Released on 01/17/2006, at 2:00 AM
Office of University Communications
University of Nebraska–Lincoln

WHEN: Monday, Jan. 23, 2006

WHERE: Jan. 23, Nebraska Union, 1400 R Street (room posted); Feb. 20, Great Plains Art Museum, 1155 Q Street

Lincoln, Neb., January 17th, 2006 —

The Plains Humanities Alliance's Jan. 23 Research and Region seminar, "A Roundtable on Indigenous Issues," will feature graduate students in an interdisciplinary colloquium.

Students and their topics are Wynne Summers, English, "Women Elders' Life Stories of the Omaha Tribe"; Lawrence W. Bradley, anthropology and geography, "Paleontological Resource Dispossession of the Great Sioux Nation"; and David Nesheim, history, "Domestic and Wild Fauna on the Northern Plains: The Unseen Power of a Five-Strand Fence."

The seminar begin at 2:30 p.m. at the Nebraska Union, 1400 R St. (room posted).

Next month's Research and Region seminar will feature historian Brian Dippie of the University of Victoria in British Columbia, presenting "The Contested Status of Western American Art." Dippie's talk is sponsored by the Plains Humanities Alliance, the Research Council, the Convocations Committee, the Center for Great Plains Studies, the Department of Art and Art History, and Nineteenth-Century Studies, all at the University of Nebraska-Lincoln.

Dippie's talk will begin at 2:30 p.m.
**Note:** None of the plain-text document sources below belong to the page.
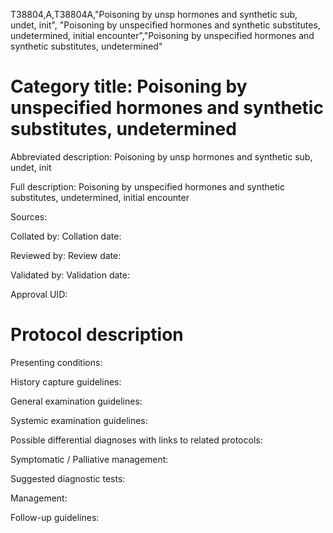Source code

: T38804,A,T38804A,"Poisoning by unsp hormones and synthetic sub, undet, init", "Poisoning by unspecified hormones and synthetic substitutes, undetermined, initial encounter","Poisoning by unspecified hormones and synthetic substitutes, undetermined"
# Category title: Poisoning by unspecified hormones and synthetic substitutes, undetermined

Abbreviated description: Poisoning by unsp hormones and synthetic sub, undet, init

Full description: Poisoning by unspecified hormones and synthetic substitutes, undetermined, initial encounter

Sources:

Collated by:
Collation date:

Reviewed by:
Review date:

Validated by:
Validation date:

Approval UID:

# Protocol description

Presenting conditions:

History capture guidelines:

General examination guidelines:

Systemic examination guidelines:

Possible differential diagnoses with links to related protocols:

Symptomatic / Palliative management:

Suggested diagnostic tests:

Management:

Follow-up guidelines:
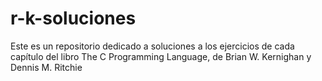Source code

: # r-k-soluciones
Este es un repositorio dedicado a soluciones a los ejercicios de cada capítulo del libro The C Programming Language, de Brian W. Kernighan y Dennis M. Ritchie
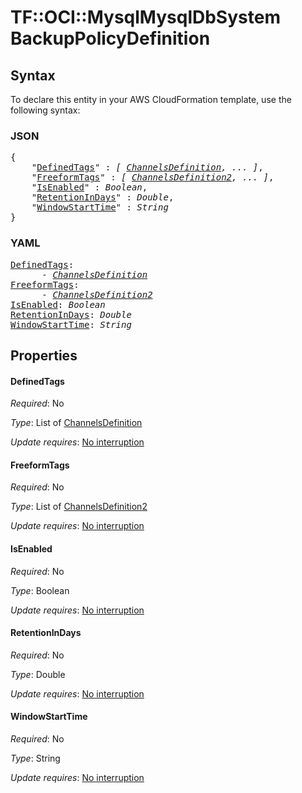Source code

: # TF::OCI::MysqlMysqlDbSystem BackupPolicyDefinition

## Syntax

To declare this entity in your AWS CloudFormation template, use the following syntax:

### JSON

<pre>
{
    "<a href="#definedtags" title="DefinedTags">DefinedTags</a>" : <i>[ <a href="channelsdefinition.md">ChannelsDefinition</a>, ... ]</i>,
    "<a href="#freeformtags" title="FreeformTags">FreeformTags</a>" : <i>[ <a href="channelsdefinition2.md">ChannelsDefinition2</a>, ... ]</i>,
    "<a href="#isenabled" title="IsEnabled">IsEnabled</a>" : <i>Boolean</i>,
    "<a href="#retentionindays" title="RetentionInDays">RetentionInDays</a>" : <i>Double</i>,
    "<a href="#windowstarttime" title="WindowStartTime">WindowStartTime</a>" : <i>String</i>
}
</pre>

### YAML

<pre>
<a href="#definedtags" title="DefinedTags">DefinedTags</a>: <i>
      - <a href="channelsdefinition.md">ChannelsDefinition</a></i>
<a href="#freeformtags" title="FreeformTags">FreeformTags</a>: <i>
      - <a href="channelsdefinition2.md">ChannelsDefinition2</a></i>
<a href="#isenabled" title="IsEnabled">IsEnabled</a>: <i>Boolean</i>
<a href="#retentionindays" title="RetentionInDays">RetentionInDays</a>: <i>Double</i>
<a href="#windowstarttime" title="WindowStartTime">WindowStartTime</a>: <i>String</i>
</pre>

## Properties

#### DefinedTags

_Required_: No

_Type_: List of <a href="channelsdefinition.md">ChannelsDefinition</a>

_Update requires_: [No interruption](https://docs.aws.amazon.com/AWSCloudFormation/latest/UserGuide/using-cfn-updating-stacks-update-behaviors.html#update-no-interrupt)

#### FreeformTags

_Required_: No

_Type_: List of <a href="channelsdefinition2.md">ChannelsDefinition2</a>

_Update requires_: [No interruption](https://docs.aws.amazon.com/AWSCloudFormation/latest/UserGuide/using-cfn-updating-stacks-update-behaviors.html#update-no-interrupt)

#### IsEnabled

_Required_: No

_Type_: Boolean

_Update requires_: [No interruption](https://docs.aws.amazon.com/AWSCloudFormation/latest/UserGuide/using-cfn-updating-stacks-update-behaviors.html#update-no-interrupt)

#### RetentionInDays

_Required_: No

_Type_: Double

_Update requires_: [No interruption](https://docs.aws.amazon.com/AWSCloudFormation/latest/UserGuide/using-cfn-updating-stacks-update-behaviors.html#update-no-interrupt)

#### WindowStartTime

_Required_: No

_Type_: String

_Update requires_: [No interruption](https://docs.aws.amazon.com/AWSCloudFormation/latest/UserGuide/using-cfn-updating-stacks-update-behaviors.html#update-no-interrupt)

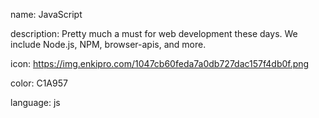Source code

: name: JavaScript

description: Pretty much a must for web development these days. We include Node.js, NPM, browser-apis, and more.

icon: https://img.enkipro.com/1047cb60feda7a0db727dac157f4db0f.png

color: C1A957

language: js
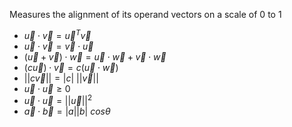 Measures the alignment of its operand vectors on a scale of 0 to 1

- $\vec{u} \cdot \vec{v} = \vec{u}^{T} \vec{v}$
- $\vec{u} \cdot \vec{v} = \vec{v} \cdot \vec{u}$
- $(\vec{u} + \vec{v}) \cdot \vec{w} = \vec{u} \cdot \vec{w} + \vec{v} \cdot \vec{w}$
- $(c\vec{u}) \cdot \vec{v} = c(\vec{u} \cdot \vec{w})$
- $||c\vec{v}|| = |c|\ ||\vec{v}||$
- $\vec{u} \cdot \vec{u} \geq 0$
- $\vec{u} \cdot \vec{u} = ||\vec{u}||^2$
- $\vec{a} \cdot \vec{b} = |a||b|\ cos\theta$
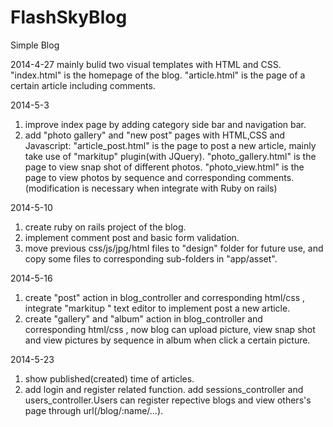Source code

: FlashSkyBlog
============

Simple Blog 

2014-4-27
mainly bulid two visual templates with HTML and CSS.
"index.html" is the homepage of the blog.
"article.html" is the page of a certain article including comments.

2014-5-3
1. improve index page by adding category side bar and navigation bar.
2. add "photo gallery" and "new post" pages with HTML,CSS and Javascript:
  "article_post.html" is the page to post a new article, mainly take use of "markitup" plugin(with JQuery).
  "photo_gallery.html" is the page to view snap shot of different photos.
  "photo_view.html" is the page to view photos by sequence and corresponding comments.(modification is necessary when integrate with Ruby on rails)
  
2014-5-10
1. create ruby on rails project of the blog.
2. implement comment post and basic form validation.
3. move previous css/js/jpg/html files to "design" folder for future use, and copy some files to  corresponding sub-folders in "app/asset".

2014-5-16
1. create "post" action in blog_controller and corresponding html/css , integrate "markitup " text editor to implement post a new article.
2. create "gallery" and "album" action in blog_controller and corresponding html/css , now blog can upload picture,  view snap shot and view pictures by sequence in album when click a certain picture. 
 
2014-5-23
1. show published(created) time of articles.
2. add login and register related function. add sessions_controller and users_controller.Users can register repective blogs and view others's page through url(/blog/:name/...).
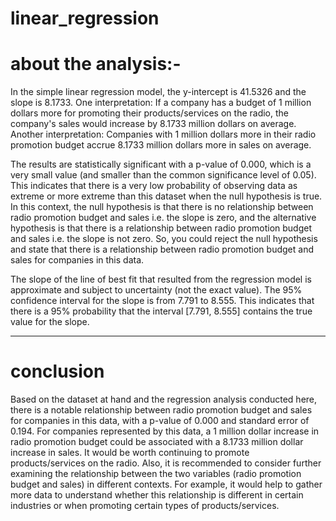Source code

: # linear_regression
# about the analysis:-
In the simple linear regression model, the y-intercept is 41.5326 and the slope is 8.1733. One interpretation: If a company has a budget of 1 million dollars more for promoting their products/services on the radio, the company's sales would increase by 8.1733 million dollars on average. Another interpretation: Companies with 1 million dollars more in their radio promotion budget accrue 8.1733 million dollars more in sales on average.

The results are statistically significant with a p-value of 0.000, which is a very small value (and smaller than the common significance level of 0.05). This indicates that there is a very low probability of observing data as extreme or more extreme than this dataset when the null hypothesis is true. In this context, the null hypothesis is that there is no relationship between radio promotion budget and sales i.e. the slope is zero, and the alternative hypothesis is that there is a relationship between radio promotion budget and sales i.e. the slope is not zero. So, you could reject the null hypothesis and state that there is a relationship between radio promotion budget and sales for companies in this data.

The slope of the line of best fit that resulted from the regression model is approximate and subject to uncertainty (not the exact value). The 95% confidence interval for the slope is from 7.791 to 8.555. This indicates that there is a 95% probability that the interval [7.791, 8.555] contains the true value for the slope.

-----------------------------------------------------------------------------------------------------------------------------------------
# conclusion
Based on the dataset at hand and the regression analysis conducted here, there is a notable relationship between radio promotion budget and sales for companies in this data, with a p-value of 0.000 and standard error of 0.194. For companies represented by this data, a 1 million dollar increase in radio promotion budget could be associated with a 8.1733 million dollar increase in sales. It would be worth continuing to promote products/services on the radio. Also, it is recommended to consider further examining the relationship between the two variables (radio promotion budget and sales) in different contexts. For example, it would help to gather more data to understand whether this relationship is different in certain industries or when promoting certain types of products/services.
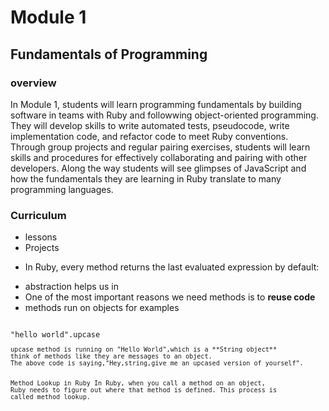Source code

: # Module 1
## Fundamentals of Programming
### overview
In Module 1, students will learn programming fundamentals by building software in teams with Ruby and followwing object-oriented programming. They will develop skills to write automated tests, pseudocode, write implementation code, and refactor code to meet Ruby conventions. Through group projects and regular pairing exercises, students will learn skills and procedures for effectively collaborating and pairing with other developers. Along the way students will see glimpses of JavaScript and how the fundamentals they are learning in Ruby translate to many programming languages.
### Curriculum
- lessons
- Projects

* In Ruby, every method returns the last evaluated expression by default:
- abstraction helps us in
- One of the most important reasons we need methods is to 
**reuse code**
- methods run on objects
for examples
<code>
"hello world".upcase
<code>
upcase method is running on "Hello World",which is a **String object** 
think of methods like they are messages to an object.
The above code is saying,"Hey,string,give me an upcased version of yourself".


Method Lookup in Ruby
In Ruby, when you call a method on an object, Ruby needs to figure out where that method is defined. This process is called method lookup.
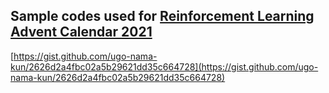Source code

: ## Sample codes used for [Reinforcement Learning Advent Calendar 2021](https://adventar.org/calendars/6362)
[https://gist.github.com/ugo-nama-kun/2626d2a4fbc02a5b29621dd35c664728](https://gist.github.com/ugo-nama-kun/2626d2a4fbc02a5b29621dd35c664728)
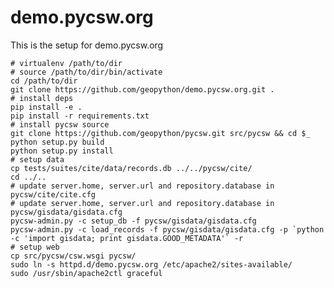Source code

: demo.pycsw.org
==============

This is the setup for demo.pycsw.org

    # virtualenv /path/to/dir
    # source /path/to/dir/bin/activate
    cd /path/to/dir
    git clone https://github.com/geopython/demo.pycsw.org.git .
    # install deps
    pip install -e .
    pip install -r requirements.txt
    # install pycsw source
    git clone https://github.com/geopython/pycsw.git src/pycsw && cd $_
    python setup.py build
    python setup.py install
    # setup data
    cp tests/suites/cite/data/records.db ../../pycsw/cite/
    cd ../..
    # update server.home, server.url and repository.database in pycsw/cite/cite.cfg
    # update server.home, server.url and repository.database in pycsw/gisdata/gisdata.cfg
    pycsw-admin.py -c setup_db -f pycsw/gisdata/gisdata.cfg
    pycsw-admin.py -c load_records -f pycsw/gisdata/gisdata.cfg -p `python -c 'import gisdata; print gisdata.GOOD_METADATA'` -r
    # setup web
    cp src/pycsw/csw.wsgi pycsw/
    sudo ln -s httpd.d/demo.pycsw.org /etc/apache2/sites-available/
    sudo /usr/sbin/apache2ctl graceful
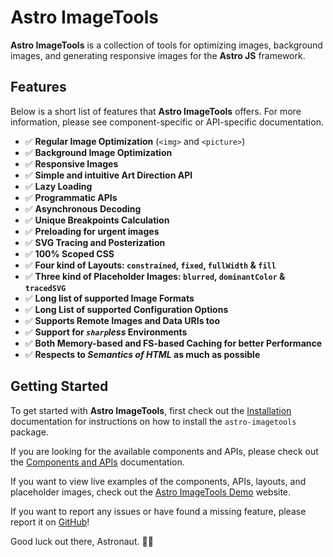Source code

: # **Astro ImageTools**

**Astro ImageTools** is a collection of tools for optimizing images, background images, and generating responsive images for the **Astro JS** framework.

## Features

Below is a short list of features that **Astro ImageTools** offers. For more information, please see component-specific or API-specific documentation.

- ✅ **Regular Image Optimization** (`<img>` and `<picture>`)
- ✅ **Background Image Optimization**
- ✅ **Responsive Images**
- ✅ **Simple and intuitive Art Direction API**
- ✅ **Lazy Loading**
- ✅ **Programmatic APIs**
- ✅ **Asynchronous Decoding**
- ✅ **Unique Breakpoints Calculation**
- ✅ **Preloading for urgent images**
- ✅ **SVG Tracing and Posterization**
- ✅ **100% Scoped CSS**
- ✅ **Four kind of Layouts: `constrained`, `fixed`, `fullWidth` & `fill`**
- ✅ **Three kind of Placeholder Images: `blurred`, `dominantColor` & `tracedSVG`**
- ✅ **Long list of supported Image Formats**
- ✅ **Long List of supported Configuration Options**
- ✅ **Supports Remote Images and Data URIs too**
- ✅ **Support for _`sharp`less_ Environments**
- ✅ **Both Memory-based and FS-based Caching for better Performance**
- ✅ **Respects to _Semantics of HTML_ as much as possible**

## Getting Started

To get started with **Astro ImageTools**, first check out the [Installation](https://astro-imagetools-docs.vercel.app/en/installation) documentation for instructions on how to install the `astro-imagetools` package.

If you are looking for the available components and APIs, please check out the [Components and APIs](https://astro-imagetools-docs.vercel.app/en/components-and-apis) documentation.

If you want to view live examples of the components, APIs, layouts, and placeholder images, check out the [Astro ImageTools Demo](https://astro-imagetools-demo.vercel.app/) website.

If you want to report any issues or have found a missing feature, please report it on [GitHub](https://github.com/RafidMuhymin/astro-imagetools/)!

Good luck out there, Astronaut. 🧑‍🚀

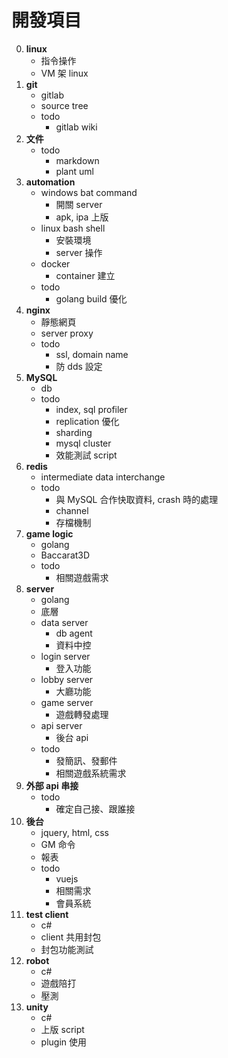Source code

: 開發項目
=========================
0. **linux**
    - 指令操作
	- VM 架 linux
0. **git**
    - gitlab
	- source tree
	- todo
		- gitlab wiki
0. **文件**
	- todo
		- markdown
		- plant uml
0. **automation**
    - windows bat command
		- 開關 server
		- apk, ipa 上版
    - linux bash shell
		- 安裝環境
		- server 操作
	- docker
		- container 建立
	- todo
		- golang build 優化
0. **nginx**
    - 靜態網頁
	- server proxy
	- todo
		- ssl, domain name
		- 防 dds 設定
0. **MySQL**
	- db
	- todo
		- index, sql profiler
		- replication 優化
		- sharding
		- mysql cluster
		- 效能測試 script
0. **redis**
	- intermediate data interchange
	- todo
		- 與 MySQL 合作快取資料, crash 時的處理
		- channel
		- 存檔機制
0. **game logic**
	- golang
	- Baccarat3D
	- todo
		- 相關遊戲需求
0. **server**
	- golang
	- 底層
	- data server
		- db agent
		- 資料中控
	- login server
		- 登入功能
	- lobby server
		- 大廳功能
	- game server
		- 遊戲轉發處理
	- api server
		- 後台 api
	- todo
		- 發簡訊、發郵件
		- 相關遊戲系統需求
0. **外部 api 串接**
	- todo
		- 確定自己接、跟誰接
0. **後台**
	- jquery, html, css
	- GM 命令
	- 報表
	- todo
		- vuejs
		- 相關需求
		- 會員系統
0. **test client**
	- c#
	- client 共用封包
	- 封包功能測試
0. **robot**
	- c#
	- 遊戲陪打
	- 壓測
0. **unity**
	- c#
	- 上版 script
	- plugin 使用
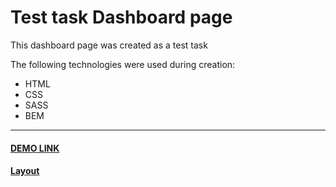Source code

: # Test task Dashboard page
This dashboard page was created as a test task

The following technologies were used during creation:
-	HTML
-	CSS
-	SASS
-	BEM

---
#### [DEMO LINK](https://volodymir-tymtsias.github.io/glivera-team/)

#### [Layout](https://www.dropbox.com/scl/fi/5nm4bi3ajbwe49l6m9snr/CRM-Dashboard-Customers.fig?rlkey=xjfi40538zvpq4dvicit99jrl&st=bbojkasi&dl=0)
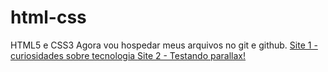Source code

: # html-css
 HTML5 e CSS3
 Agora vou hospedar meus arquivos no git e github.
<a href="https://cgb102000.github.io/html-css/android">Site 1 - curiosidades sobre tecnologia </a>
<a href="https://cgb102000.github.io/html-css/desafio012">Site 2 - Testando parallax! </a>
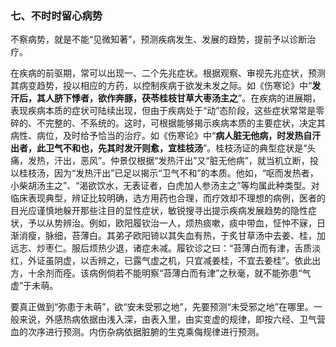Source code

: ### 七、不时时留心病势

不察病势，就是不能“见微知著”，预测疾病发生、发展的趋势，提前予以诊断治疗。

在疾病的前驱期，常可以出现一、二个先兆症状。根据观察、审视先兆症状，预测其病变趋势，投以相应的方药，以控制疾病于欲发未发之际。如《伤寒论》中“**发汗后，其人脐下悸者，欲作奔豚，茯苓桂枝甘草大枣汤主之**”。在疾病的进展期，表现疾病本质的症状可陆续出现，但由于疾病处于“动”态阶段，这些症状常常是零碎的、不完整的、不系统的。这时，可根据能够揭示疾病本质的主要症状，决定其病性、病位，及时给予恰当的治疗。如《伤寒论》中“**病人脏无他病，时发热自汗出者，此卫气不和也，先其时发汗则愈，宜桂枝汤**”。桂枝汤证的典型症状是“头痛，发热，汗出，恶风”。仲景仅根据“发热汗出”又“脏无他病”，就当机立断，投以桂枝汤，因为“发热汗出”已足以揭示“卫气不和”的本质。他如，“呕而发热者，小柴胡汤主之”、“渴欲饮水，无表证者，白虎加人参汤主之”等均属此种类型。对临床表现典型，辨证比较明确，选方用药也合理，而疗效却不理想的病例，医者的目光应谨慎地躲开那些注目的显性症状，敏锐搜寻出提示疾病发展趋势的隐性症状，予以从势辨治。例如，欧阳履钦治一人，烦热痰嗽，痰中带血，怔忡不寐，日渐消瘦，脉细，苔薄白。其弟子欧阳锜以其失血有热，于炙甘草汤中去姜、桂，加远志、炒枣仁。服后烦热少退，诸症未减。履钦诊之曰：“苔薄白而有津，舌质淡红，外证虽阴虚，以舌辨之，已露气虚之机，只宜减姜桂，不宜去姜桂”。依此出方，十余剂而痊。该病例倘若不能明察“苔薄白而有津”之秋毫，就不能弥患“气虚”于未萌。

要真正做到“弥患于未萌”，欲“安未受邪之地”，先要预测“未受邪之地”在哪里。一般来说，外感热病依据由浅入深，由表入里，由实变虚的规律，即按六经、卫气营血的次序进行预测。内伤杂病依据脏腑的生克乘侮规律进行预测。
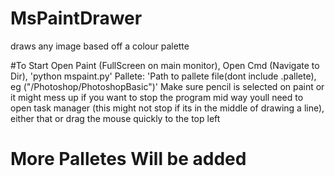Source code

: # MsPaintDrawer
draws any image based off a colour palette

#To Start
Open Paint (FullScreen on main monitor),
Open Cmd (Navigate to Dir),
'python mspaint.py'
Pallete: 'Path to pallete file(dont include .pallete), eg ("/Photoshop/PhotoshopBasic")'
Make sure pencil is selected on paint or it might mess up
if you want to stop the program mid way youll need to open task manager (this might not stop if its in the middle of drawing a line), 
either that or drag the mouse quickly to the top left


# More Palletes Will be added
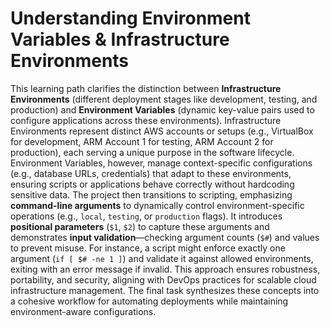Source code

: # Understanding Environment Variables & Infrastructure Environments

This learning path clarifies the distinction between **Infrastructure Environments** (different deployment stages like development, testing, and production) and **Environment Variables** (dynamic key-value pairs used to configure applications across these environments). Infrastructure Environments represent distinct AWS accounts or setups (e.g., VirtualBox for development, ARM Account 1 for testing, ARM Account 2 for production), each serving a unique purpose in the software lifecycle. Environment Variables, however, manage context-specific configurations (e.g., database URLs, credentials) that adapt to these environments, ensuring scripts or applications behave correctly without hardcoding sensitive data. The project then transitions to scripting, emphasizing **command-line arguments** to dynamically control environment-specific operations (e.g., `local`, `testing`, or `production` flags). It introduces **positional parameters** (`$1`, `$2`) to capture these arguments and demonstrates **input validation**—checking argument counts (`$#`) and values to prevent misuse. For instance, a script might enforce exactly one argument (`if [ $# -ne 1 ]`) and validate it against allowed environments, exiting with an error message if invalid. This approach ensures robustness, portability, and security, aligning with DevOps practices for scalable cloud infrastructure management. The final task synthesizes these concepts into a cohesive workflow for automating deployments while maintaining environment-aware configurations.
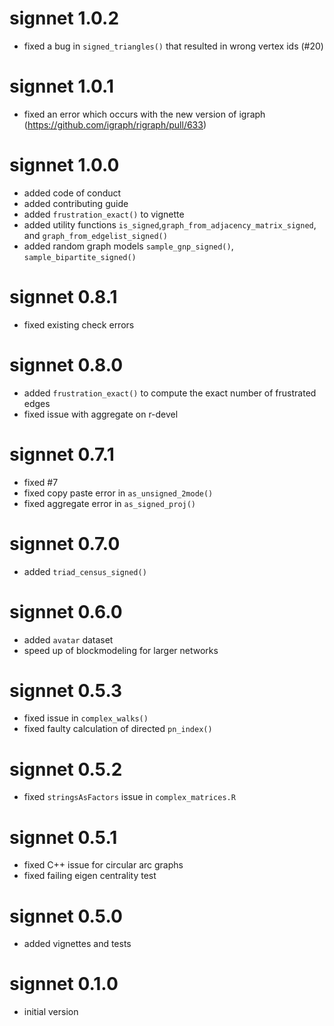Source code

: # signnet 1.0.2

* fixed a bug in `signed_triangles()` that resulted in wrong vertex ids (#20)

# signnet 1.0.1

* fixed an error which occurs with the new version of igraph (https://github.com/igraph/rigraph/pull/633)

# signnet 1.0.0

* added code of conduct
* added contributing guide
* added `frustration_exact()` to vignette
* added utility functions `is_signed`,`graph_from_adjacency_matrix_signed`, and `graph_from_edgelist_signed()`
* added random graph models `sample_gnp_signed()`, `sample_bipartite_signed()`

# signnet 0.8.1

* fixed existing check errors

# signnet 0.8.0

* added `frustration_exact()` to compute the exact number of frustrated edges
* fixed issue with aggregate on r-devel

# signnet 0.7.1

* fixed #7
* fixed copy paste error in `as_unsigned_2mode()`
* fixed aggregate error in `as_signed_proj()`

# signnet 0.7.0

* added `triad_census_signed()`

# signnet 0.6.0

* added `avatar` dataset
* speed up of blockmodeling for larger networks

# signnet 0.5.3

* fixed issue in `complex_walks()`
* fixed faulty calculation of directed `pn_index()`

# signnet 0.5.2

* fixed `stringsAsFactors` issue in `complex_matrices.R`

# signnet 0.5.1

* fixed C++ issue for circular arc graphs
* fixed failing eigen centrality test

# signnet 0.5.0

* added vignettes and tests

# signnet 0.1.0

* initial version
Feb. 20, at the Great Plains Art Museum, 1155 Q St.

Both events are free and open to the public.

The Research and Region seminar series is a program of the Plains Humanities Alliance, based at UNL. The series is an outlet for local and visiting scholars to present their research-in-progress about the Great Plains and other plains regions to faculty, graduate students, and the interested public.